1. Find the set of top-leftmost points (points with minimum x of the points with minimum y), these are the starting points.
2. For each starting point and each direction, iteratively add connected points in the given direction and eliminate all that aren't top-leftmost in the current iteration. Halt when only one starting point,direction pair is left or when n-1 iterations are completed. If more than one starting point and direction is remaining, choose any - they are all isomorphic.
3. Reorder the points starting from the found point in the found direction.

This is O(n^2) worst-case for fully degenerate polygons, but if your polygons don't have overlapping points, this is O(n), with a pretty small constant factor.

With the canonicalized order you can easily compare two polygons for equality, just iteratively compare points for equality. Hashcode calculation is also trivial, use any reasonably robust hash combination method. For example:

int result = 0;
foreach (var point in this.points) {
    result = (result * 31 + point.X.GetHashCode()) * 31 + point.Y.GetHashCode();
}

Answer 7

For a very quick (to calculate) hash with the desired properties on clockwise/counter clockwise independence you would not want to be dependent on finding a well defined ordering of the points.
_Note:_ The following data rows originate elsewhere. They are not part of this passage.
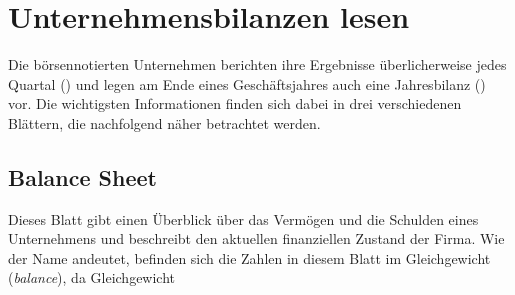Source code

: 

\chapter{Unternehmensbilanzen lesen}

Die börsennotierten Unternehmen berichten ihre Ergebnisse überlicherweise jedes Quartal  () und legen am Ende eines Geschäftsjahres auch eine Jahresbilanz () vor.
Die wichtigsten Informationen finden sich dabei in drei verschiedenen Blättern, die nachfolgend näher betrachtet werden.

\section{Balance Sheet}
Dieses Blatt gibt einen Überblick über das Vermögen und die Schulden eines Unternehmens und beschreibt den aktuellen finanziellen Zustand der Firma.
Wie der Name andeutet, befinden sich die Zahlen in diesem Blatt im Gleichgewicht (\textit{balance}), da Gleichgewicht

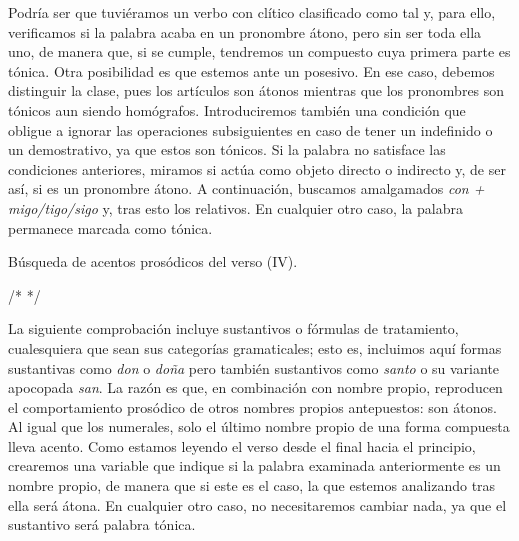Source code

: Podría ser que tuviéramos un verbo con clítico clasificado como tal y, para ello, verificamos si la palabra acaba en un pronombre átono, pero sin ser toda ella uno, de manera que, si se cumple, tendremos un compuesto cuya primera parte es tónica. Otra posibilidad es que estemos ante un posesivo. En ese caso, debemos distinguir la clase, pues los artículos son átonos mientras que los pronombres son tónicos aun siendo homógrafos. Introduciremos también una condición que obligue a ignorar las operaciones subsiguientes en caso de tener un indefinido o un demostrativo, ya que estos son tónicos. Si la palabra no satisface las condiciones anteriores, miramos si actúa como objeto directo o indirecto y, de ser así, si es un pronombre átono. A continuación, buscamos amalgamados \textit{con + migo/tigo/sigo} y, tras esto los relativos. En cualquier otro caso, la palabra permanece marcada como tónica.
\begin{algorithm}[!ht]
	\caption{Búsqueda de acentos prosódicos del verso (IV).}\label{list:findps4}
 	/* /   
\end{algorithm}

La siguiente comprobación incluye sustantivos o fórmulas de tratamiento, cualesquiera que sean sus categorías gramaticales; esto es, incluimos aquí formas sustantivas como \textit{don} o \textit{doña} pero también sustantivos como \textit{santo} o su variante apocopada \textit{san}. La razón es que, en combinación con nombre propio, reproducen el comportamiento prosódico de otros nombres propios antepuestos: son átonos. Al igual que los numerales, solo el último nombre propio de una forma compuesta lleva acento. Como estamos leyendo el verso desde el final hacia el principio, crearemos una variable que indique si la palabra examinada anteriormente es un nombre propio, de manera que si este es el caso, la que estemos analizando tras ella será átona. En cualquier otro caso, no necesitaremos  cambiar nada, ya que el sustantivo será palabra tónica.

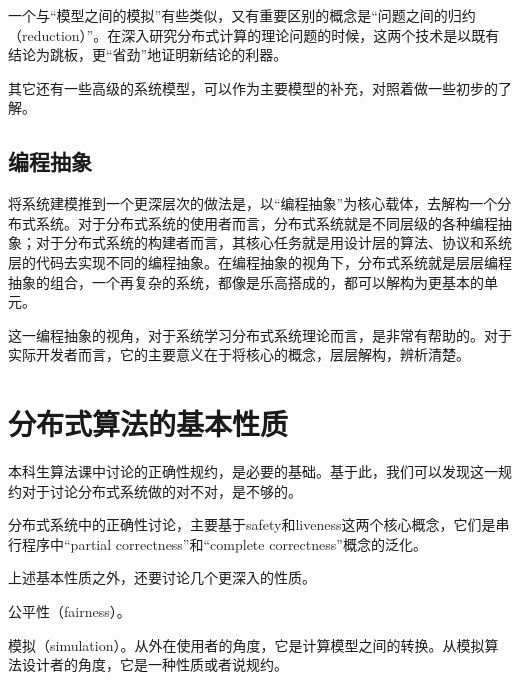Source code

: \documentclass[UTF8]{ctexrep}
\begin{document}
一个与“模型之间的模拟”有些类似，又有重要区别的概念是“问题之间的归约（reduction）”。在深入研究分布式计算的理论问题的时候，这两个技术是以既有结论为跳板，更“省劲”地证明新结论的利器。

其它还有一些高级的系统模型，可以作为主要模型的补充，对照着做一些初步的了解。


\section{编程抽象}

将系统建模推到一个更深层次的做法是，以“编程抽象”为核心载体，去解构一个分布式系统。对于分布式系统的使用者而言，分布式系统就是不同层级的各种编程抽象；对于分布式系统的构建者而言，其核心任务就是用设计层的算法、协议和系统层的代码去实现不同的编程抽象。在编程抽象的视角下，分布式系统就是层层编程抽象的组合，一个再复杂的系统，都像是乐高搭成的，都可以解构为更基本的单元。

这一编程抽象的视角，对于系统学习分布式系统理论而言，是非常有帮助的。对于实际开发者而言，它的主要意义在于将核心的概念，层层解构，辨析清楚。



\chapter{分布式算法的基本性质}

本科生算法课中讨论的正确性规约，是必要的基础。基于此，我们可以发现这一规约对于讨论分布式系统做的对不对，是不够的。

分布式系统中的正确性讨论，主要基于safety和liveness这两个核心概念，它们是串行程序中“partial correctness”和“complete correctness”概念的泛化。


上述基本性质之外，还要讨论几个更深入的性质。

公平性（fairness）。

模拟（simulation）。从外在使用者的角度，它是计算模型之间的转换。从模拟算法设计者的角度，它是一种性质或者说规约。
\end{document}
This limits your hash combining operations to ones which commute. Therefore we wish to keep any and all data which is independent of orientation separate during the combining operations.

Here is a simple solution:

Assuming a combine function int -> int -> int which is associative any of the following will do to start with:

public static int combine(int h, int x)
{
    return h * 31 + x;
} 

public static int combine(int h, int x)
{
    return h ^ x;
}

Then we can do the following:

public override int GetHashCode()
{
    int x = 0;
    int y = 0;
    uint h = 0;    
    foreach (var point p in polgon)
    {
        x = combine(x, p.X);
        y = combine(y, p.Y);
        h++;
    }
    // simplified, unrolled Murmur2 hash for end stage
    const uint m = 0x5bd1e995;
    const int r = 24;
    uint h = count;
    uint k = ReinterpretInt32ToUInt32(x);
    k *= m;
    k ^= k >> r;
    k *= m;
    h *= m;
    h ^= k;
    k = ReinterpretInt32ToUInt32(y);
    k *= m;
    k ^= k >> r;
    k *= m;
    h *= m;
    h ^= k;
    // avalanche
    h ^= h >> 13;
    h *= m;
    h ^= h >> 15;
    return ReinterpretUInt32ToInt32(h);
}

Relying on this to make the code above easy

public unsafe uint ReinterpretInt32ToUInt32(int i)
{
    return *((uint*) (void*) &i);
}

public unsafe int ReinterpretUInt32ToInt32(uint u)
{
    return *((int*) (void*) &u);
}

This will not be the best hash in terms of collision avoidance but should be very fast to calculate and you may find it sufficient for your needs.